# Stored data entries
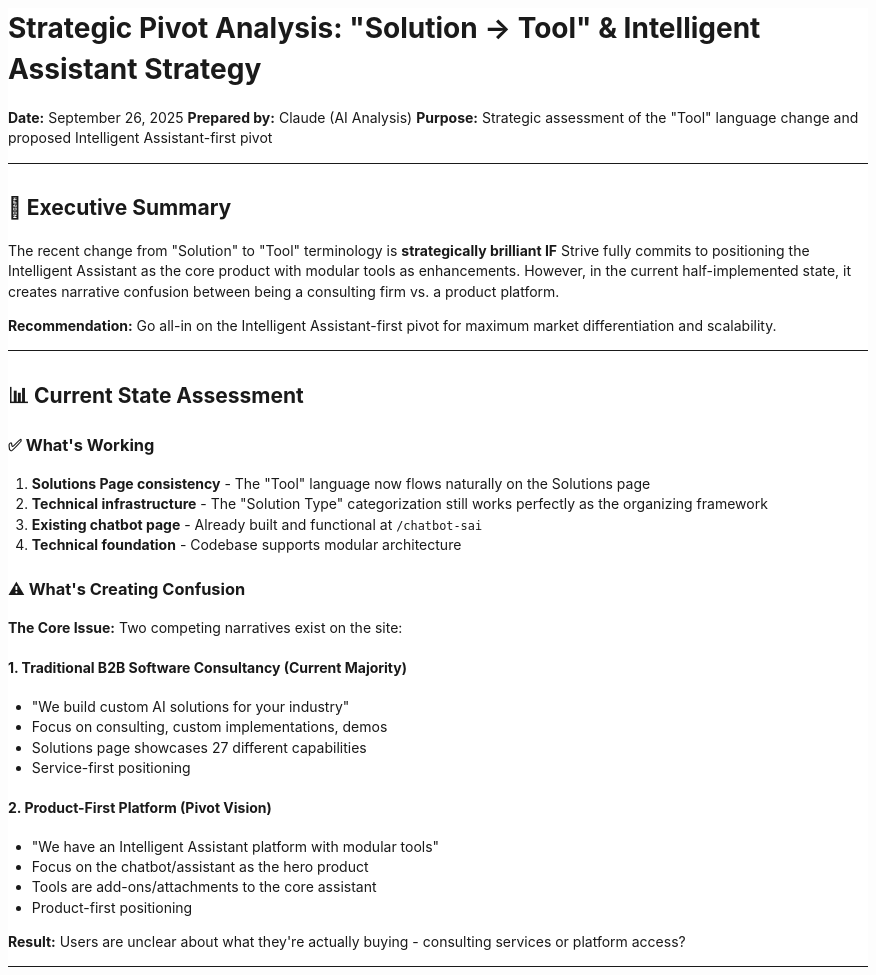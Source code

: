 # Strategic Pivot Analysis: "Solution → Tool" & Intelligent Assistant Strategy

**Date:** September 26, 2025
**Prepared by:** Claude (AI Analysis)
**Purpose:** Strategic assessment of the "Tool" language change and proposed Intelligent Assistant-first pivot

---

## 🎯 Executive Summary

The recent change from "Solution" to "Tool" terminology is **strategically brilliant IF** Strive fully commits to positioning the Intelligent Assistant as the core product with modular tools as enhancements. However, in the current half-implemented state, it creates narrative confusion between being a consulting firm vs. a product platform.

**Recommendation:** Go all-in on the Intelligent Assistant-first pivot for maximum market differentiation and scalability.

---

## 📊 Current State Assessment

### ✅ What's Working

1. **Solutions Page consistency** - The "Tool" language now flows naturally on the Solutions page
2. **Technical infrastructure** - The "Solution Type" categorization still works perfectly as the organizing framework
3. **Existing chatbot page** - Already built and functional at `/chatbot-sai`
4. **Technical foundation** - Codebase supports modular architecture

### ⚠️ What's Creating Confusion

**The Core Issue:** Two competing narratives exist on the site:

#### 1. Traditional B2B Software Consultancy (Current Majority)
- "We build custom AI solutions for your industry"
- Focus on consulting, custom implementations, demos
- Solutions page showcases 27 different capabilities
- Service-first positioning

#### 2. Product-First Platform (Pivot Vision)
- "We have an Intelligent Assistant platform with modular tools"
- Focus on the chatbot/assistant as the hero product
- Tools are add-ons/attachments to the core assistant
- Product-first positioning

**Result:** Users are unclear about what they're actually buying - consulting services or platform access?

---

# What to work on
Copy every line of the data that carries the word "with".

# Task answer
The recent change from "Solution" to "Tool" terminology is **strategically brilliant IF** Strive fully commits to positioning the Intelligent Assistant as the core product with modular tools as enhancements. However, in the current half-implemented state, it creates narrative confusion between being a consulting firm vs. a product platform.
- "We have an Intelligent Assistant platform with modular tools"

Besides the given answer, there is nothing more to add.